Cross-validation results using a leave-one-unique-process-setting-out strategy are displayed in Fig. 17. The cross-validation results may be exactly computed from the fully trained model by employing a shortcut formula (see, Appendix C). Four different results are shown to illustrate a few key points: (a) cross-validation using Yind property data not including output cross-correlations (the case of M independent GP models); (b) cross-validation using Yind property data with SP cross-correlations; (c) cross-validation using Yind and HV as coupled properties with no SP cross-correlations; and finally, (d) cross-validation considering all available property data (Yind and HV ) and including output cross-correlations. Notice that strategy (d), which considers all property data and all correlations, yields the best cross-validation error (25% improvement in Yind prediction relative to model (a)). Therefore, inclusion of the hardness data did improve the overall model performance. Furthermore, each increase in model complexity provides slight improvements over the previous model. In general, however, this may not always be the case.
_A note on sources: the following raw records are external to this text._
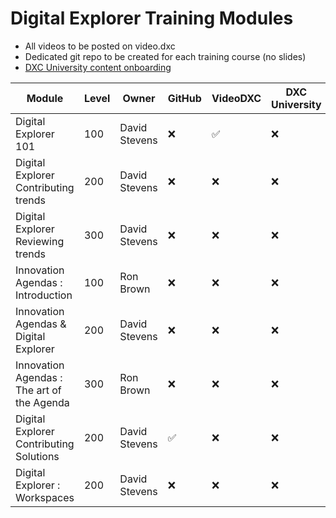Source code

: # Digital Explorer Training Modules

- All videos to be posted on video.dxc
- Dedicated git repo to be created for each training course (no slides)
- [DXC University content onboarding](https://dxcportal.sharepoint.com/sites/dxcUniversityLearningOperations/SitePages/Home.aspx?e=1%3A311ed23720794006bcac3f6c46b117ac)


|Module|Level|Owner|GitHub|VideoDXC|DXC University
|----|----|----|----|----|----|
|Digital Explorer 101|100|David Stevens |:x:|:white_check_mark:|:x:
|Digital Explorer Contributing trends|200|David Stevens|:x:|:x:|:x:
|Digital Explorer Reviewing trends|300|David Stevens|:x:|:x:|:x:
|Innovation Agendas : Introduction | 100 | Ron Brown|:x:|:x:|:x:
|Innovation Agendas & Digital Explorer | 200 | David Stevens | :x:|:x:|:x:
|Innovation Agendas : The art of the Agenda | 300 | Ron Brown|:x:|:x:|:x:
|Digital Explorer Contributing Solutions| 200 | David Stevens | :white_check_mark:|:x:|:x:
|Digital Explorer : Workspaces | 200 | David Stevens| :x:|:x:|:x:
GPR models are also prone to over-fitting when there is an imbalance between model complexity and data. For this reason, some researchers prefer to use cross-validation strategies for model training [57].

Fig. 17
figure 17

Cross-validation results removing one unique process setting at a time

Conclusions

In this work, we studied a severe plastic deformation machining process which drives microstructure evolution via continuous dynamic recrystallization. Various stages of microstructure evolution were captured by considering a wide range of rake angles, which induce a wide range of shear strains. Rate and temperature effects were considered by varying the cutting speed. Large strain conditions produced submicron crystal structures, whereas low-strain experiments yielded highly deformed structures, which still resembled the coarse parent material. At the largest strains, a dependence on the cutting speed was observed with higher cutting speeds producing structures with lower crystallographic misorientations. Generalized spherical harmonics were used to efficiently quantify the local orientation state and a novel autocorrelation spatial statistic was derived that captures orientation “spread” or misorientation. The novel descriptor is physically intuitive and targets morphological information present in the orientation imaging data. A data-driven multiple output Gaussian process regression model was established for quantifying process-structure-property linkages. The model is flexible, enables inclusion of various kinds of structure and property data, does not necessitate fully paired input data, captures the full process-structure-property pipeline, and produces coupled uncertainty estimates associated with future predictions.